Data extracted from a collection
BEGIN

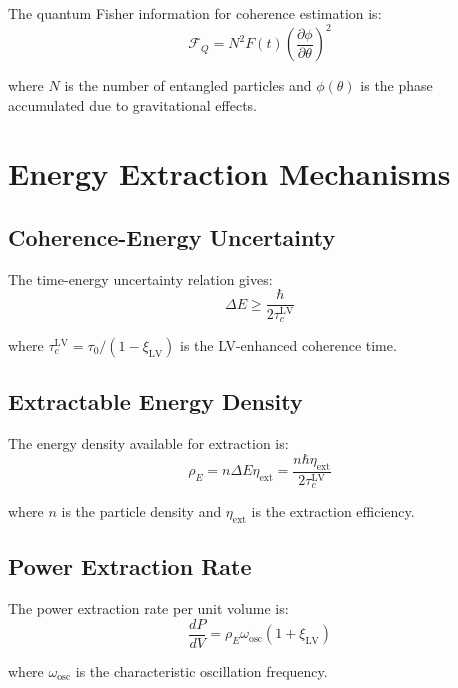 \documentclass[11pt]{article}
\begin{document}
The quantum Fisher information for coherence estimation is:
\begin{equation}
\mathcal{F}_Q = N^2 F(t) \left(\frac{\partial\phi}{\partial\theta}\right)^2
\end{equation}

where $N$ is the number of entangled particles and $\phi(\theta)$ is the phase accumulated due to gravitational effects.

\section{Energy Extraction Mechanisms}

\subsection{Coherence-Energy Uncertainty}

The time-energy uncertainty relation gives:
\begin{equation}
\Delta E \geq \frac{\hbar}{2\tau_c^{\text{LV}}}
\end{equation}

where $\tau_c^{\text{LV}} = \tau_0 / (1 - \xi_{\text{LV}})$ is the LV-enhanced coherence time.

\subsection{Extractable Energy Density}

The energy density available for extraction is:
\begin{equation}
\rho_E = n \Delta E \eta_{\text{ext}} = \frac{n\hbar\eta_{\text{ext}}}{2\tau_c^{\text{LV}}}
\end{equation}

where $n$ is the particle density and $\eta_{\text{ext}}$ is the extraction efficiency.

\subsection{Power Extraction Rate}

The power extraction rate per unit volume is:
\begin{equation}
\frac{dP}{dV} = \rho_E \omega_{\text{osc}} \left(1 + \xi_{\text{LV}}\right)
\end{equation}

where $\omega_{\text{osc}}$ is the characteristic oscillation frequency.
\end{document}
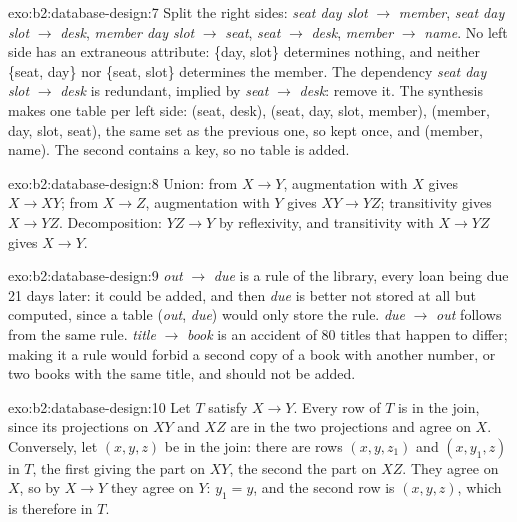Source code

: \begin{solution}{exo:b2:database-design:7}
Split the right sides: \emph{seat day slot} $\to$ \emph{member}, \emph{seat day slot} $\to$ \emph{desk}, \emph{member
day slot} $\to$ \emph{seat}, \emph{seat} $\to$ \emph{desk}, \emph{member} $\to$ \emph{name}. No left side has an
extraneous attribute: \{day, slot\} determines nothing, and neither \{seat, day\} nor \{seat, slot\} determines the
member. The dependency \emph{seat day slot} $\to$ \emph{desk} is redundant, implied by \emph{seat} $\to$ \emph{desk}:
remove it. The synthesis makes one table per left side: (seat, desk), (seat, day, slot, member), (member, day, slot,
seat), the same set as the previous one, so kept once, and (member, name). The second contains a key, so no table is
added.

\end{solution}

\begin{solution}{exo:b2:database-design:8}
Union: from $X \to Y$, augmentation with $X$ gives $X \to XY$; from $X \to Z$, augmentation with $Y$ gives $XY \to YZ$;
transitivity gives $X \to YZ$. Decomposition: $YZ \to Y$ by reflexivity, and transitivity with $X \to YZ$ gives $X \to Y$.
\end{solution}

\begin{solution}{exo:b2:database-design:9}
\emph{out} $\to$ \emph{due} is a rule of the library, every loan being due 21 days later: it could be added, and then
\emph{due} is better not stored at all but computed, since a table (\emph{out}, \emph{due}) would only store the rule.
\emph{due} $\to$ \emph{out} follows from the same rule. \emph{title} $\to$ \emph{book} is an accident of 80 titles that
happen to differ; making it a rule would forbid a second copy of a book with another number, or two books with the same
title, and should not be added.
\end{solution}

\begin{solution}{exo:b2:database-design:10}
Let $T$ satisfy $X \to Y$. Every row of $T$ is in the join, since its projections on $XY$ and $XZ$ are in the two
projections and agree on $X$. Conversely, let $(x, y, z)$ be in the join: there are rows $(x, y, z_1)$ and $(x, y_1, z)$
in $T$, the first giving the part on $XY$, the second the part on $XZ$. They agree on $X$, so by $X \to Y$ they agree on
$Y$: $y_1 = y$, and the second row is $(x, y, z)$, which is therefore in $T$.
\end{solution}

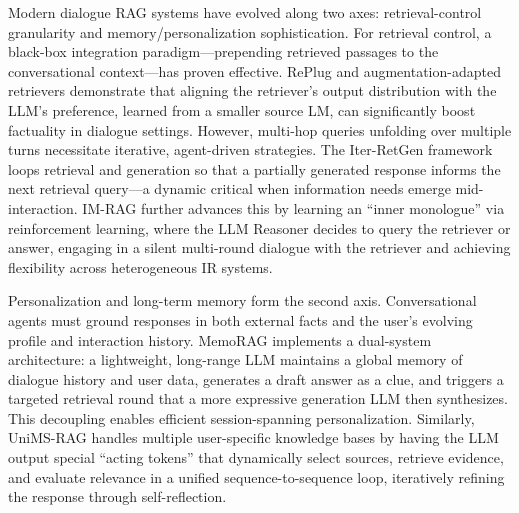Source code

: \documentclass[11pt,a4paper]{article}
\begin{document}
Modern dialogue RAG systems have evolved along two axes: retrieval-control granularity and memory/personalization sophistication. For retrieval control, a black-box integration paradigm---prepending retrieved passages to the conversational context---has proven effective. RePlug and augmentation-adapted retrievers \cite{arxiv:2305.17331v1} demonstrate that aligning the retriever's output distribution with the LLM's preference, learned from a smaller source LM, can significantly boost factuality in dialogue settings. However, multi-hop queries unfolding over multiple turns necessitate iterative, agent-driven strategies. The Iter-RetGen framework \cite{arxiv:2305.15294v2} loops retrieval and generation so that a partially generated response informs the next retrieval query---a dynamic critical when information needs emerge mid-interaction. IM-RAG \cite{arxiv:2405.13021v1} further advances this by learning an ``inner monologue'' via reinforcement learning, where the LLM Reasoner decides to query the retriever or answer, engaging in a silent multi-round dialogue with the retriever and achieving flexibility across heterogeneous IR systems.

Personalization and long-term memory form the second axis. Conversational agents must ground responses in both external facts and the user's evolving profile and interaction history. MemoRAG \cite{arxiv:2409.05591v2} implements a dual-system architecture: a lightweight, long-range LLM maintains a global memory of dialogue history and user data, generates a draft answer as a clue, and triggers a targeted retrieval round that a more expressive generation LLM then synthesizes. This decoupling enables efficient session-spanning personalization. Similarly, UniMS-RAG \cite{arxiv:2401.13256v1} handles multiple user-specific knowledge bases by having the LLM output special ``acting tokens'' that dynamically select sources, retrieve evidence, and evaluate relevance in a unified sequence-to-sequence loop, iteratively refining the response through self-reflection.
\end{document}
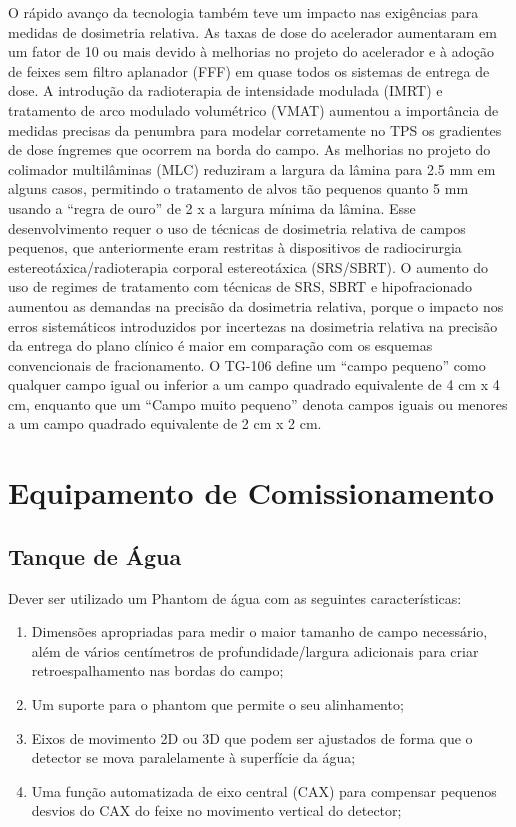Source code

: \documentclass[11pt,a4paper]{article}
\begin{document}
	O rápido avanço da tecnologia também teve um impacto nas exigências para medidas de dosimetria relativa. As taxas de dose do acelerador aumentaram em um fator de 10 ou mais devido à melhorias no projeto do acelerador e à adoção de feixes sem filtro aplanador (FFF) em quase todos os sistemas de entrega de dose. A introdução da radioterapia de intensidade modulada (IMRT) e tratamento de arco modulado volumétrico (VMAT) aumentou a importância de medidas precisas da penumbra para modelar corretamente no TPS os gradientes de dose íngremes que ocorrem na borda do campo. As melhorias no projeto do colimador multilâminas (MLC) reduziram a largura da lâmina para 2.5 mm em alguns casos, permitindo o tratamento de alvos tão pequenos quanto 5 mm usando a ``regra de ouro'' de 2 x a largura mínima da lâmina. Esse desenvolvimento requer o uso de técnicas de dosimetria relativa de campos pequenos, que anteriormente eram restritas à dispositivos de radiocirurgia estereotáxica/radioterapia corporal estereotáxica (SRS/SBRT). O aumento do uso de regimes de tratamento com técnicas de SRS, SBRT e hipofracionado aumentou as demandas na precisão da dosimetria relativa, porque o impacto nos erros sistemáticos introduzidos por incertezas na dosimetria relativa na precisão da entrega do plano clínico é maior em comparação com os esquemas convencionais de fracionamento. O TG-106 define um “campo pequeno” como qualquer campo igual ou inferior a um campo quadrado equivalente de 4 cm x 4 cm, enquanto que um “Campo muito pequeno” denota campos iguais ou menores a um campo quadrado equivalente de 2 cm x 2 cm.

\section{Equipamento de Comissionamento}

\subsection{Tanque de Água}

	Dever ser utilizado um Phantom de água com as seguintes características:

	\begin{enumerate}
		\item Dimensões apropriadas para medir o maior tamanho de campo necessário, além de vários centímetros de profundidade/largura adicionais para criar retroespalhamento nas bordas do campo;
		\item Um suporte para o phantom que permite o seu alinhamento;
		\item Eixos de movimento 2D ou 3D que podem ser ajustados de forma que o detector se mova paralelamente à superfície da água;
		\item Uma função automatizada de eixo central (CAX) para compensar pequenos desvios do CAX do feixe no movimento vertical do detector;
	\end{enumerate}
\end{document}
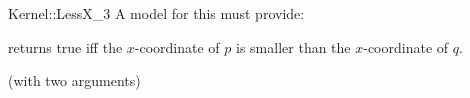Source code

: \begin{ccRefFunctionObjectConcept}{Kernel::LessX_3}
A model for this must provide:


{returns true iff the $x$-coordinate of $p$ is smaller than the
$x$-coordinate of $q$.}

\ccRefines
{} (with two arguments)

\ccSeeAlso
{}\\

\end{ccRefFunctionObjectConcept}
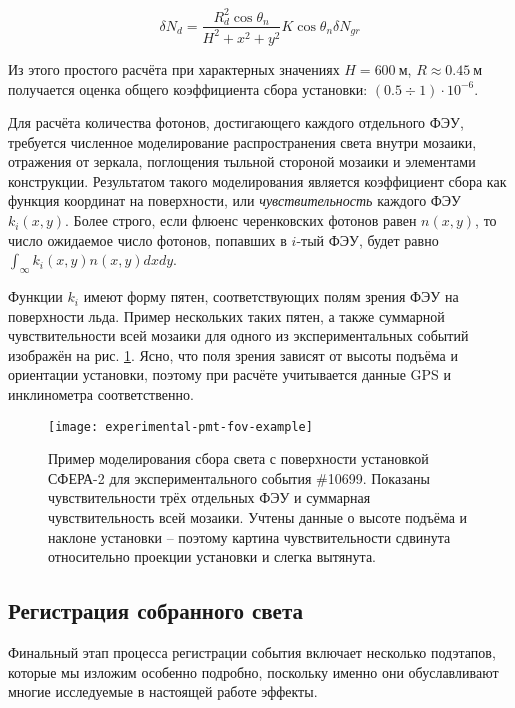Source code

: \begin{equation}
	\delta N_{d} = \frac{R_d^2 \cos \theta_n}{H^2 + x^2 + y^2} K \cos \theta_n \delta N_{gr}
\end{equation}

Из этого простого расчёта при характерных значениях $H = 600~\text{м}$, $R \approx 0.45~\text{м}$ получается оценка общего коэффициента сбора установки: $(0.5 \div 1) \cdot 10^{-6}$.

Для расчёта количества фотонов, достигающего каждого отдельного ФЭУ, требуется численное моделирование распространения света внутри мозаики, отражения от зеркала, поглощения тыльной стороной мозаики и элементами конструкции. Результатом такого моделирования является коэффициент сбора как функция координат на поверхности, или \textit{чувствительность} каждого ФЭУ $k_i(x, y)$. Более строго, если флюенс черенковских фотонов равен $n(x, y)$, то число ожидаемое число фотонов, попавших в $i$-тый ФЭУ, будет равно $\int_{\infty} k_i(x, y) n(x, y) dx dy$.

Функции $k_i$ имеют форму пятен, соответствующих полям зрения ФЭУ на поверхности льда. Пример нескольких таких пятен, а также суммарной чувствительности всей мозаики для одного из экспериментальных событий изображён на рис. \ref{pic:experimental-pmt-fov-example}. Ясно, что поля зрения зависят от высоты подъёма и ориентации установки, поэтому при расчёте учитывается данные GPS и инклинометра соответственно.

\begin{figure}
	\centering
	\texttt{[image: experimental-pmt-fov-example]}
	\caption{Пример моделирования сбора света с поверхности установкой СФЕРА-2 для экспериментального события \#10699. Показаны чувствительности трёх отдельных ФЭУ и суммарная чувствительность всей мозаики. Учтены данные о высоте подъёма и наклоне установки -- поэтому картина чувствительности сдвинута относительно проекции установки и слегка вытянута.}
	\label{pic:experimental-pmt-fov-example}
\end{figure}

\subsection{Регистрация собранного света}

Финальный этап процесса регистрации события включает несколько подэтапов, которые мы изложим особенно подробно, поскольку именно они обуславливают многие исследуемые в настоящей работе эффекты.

END

Write out, word for word, the lines from the first line of the entries through the one containing "member. The dependency", both included. Leave out the pictures.

OUTPUT OF THE EXERCISE.
 \documentclass[11pt]{article}
\begin{document}
The quantum Fisher information for coherence estimation is:
\begin{equation}
\mathcal{F}_Q = N^2 F(t) \left(\frac{\partial\phi}{\partial\theta}\right)^2
\end{equation}

where $N$ is the number of entangled particles and $\phi(\theta)$ is the phase accumulated due to gravitational effects.

\section{Energy Extraction Mechanisms}

\subsection{Coherence-Energy Uncertainty}

The time-energy uncertainty relation gives:
\begin{equation}
\Delta E \geq \frac{\hbar}{2\tau_c^{\text{LV}}}
\end{equation}

where $\tau_c^{\text{LV}} = \tau_0 / (1 - \xi_{\text{LV}})$ is the LV-enhanced coherence time.

\subsection{Extractable Energy Density}

The energy density available for extraction is:
\begin{equation}
\rho_E = n \Delta E \eta_{\text{ext}} = \frac{n\hbar\eta_{\text{ext}}}{2\tau_c^{\text{LV}}}
\end{equation}

where $n$ is the particle density and $\eta_{\text{ext}}$ is the extraction efficiency.

\subsection{Power Extraction Rate}

The power extraction rate per unit volume is:
\begin{equation}
\frac{dP}{dV} = \rho_E \omega_{\text{osc}} \left(1 + \xi_{\text{LV}}\right)
\end{equation}

where $\omega_{\text{osc}}$ is the characteristic oscillation frequency.
\end{document}
Source code

: \begin{solution}{exo:b2:database-design:7}
Split the right sides: \emph{seat day slot} $\to$ \emph{member}, \emph{seat day slot} $\to$ \emph{desk}, \emph{member
day slot} $\to$ \emph{seat}, \emph{seat} $\to$ \emph{desk}, \emph{member} $\to$ \emph{name}. No left side has an
extraneous attribute: \{day, slot\} determines nothing, and neither \{seat, day\} nor \{seat, slot\} determines the
member. The dependency \emph{seat day slot} $\to$ \emph{desk} is redundant, implied by \emph{seat} $\to$ \emph{desk}:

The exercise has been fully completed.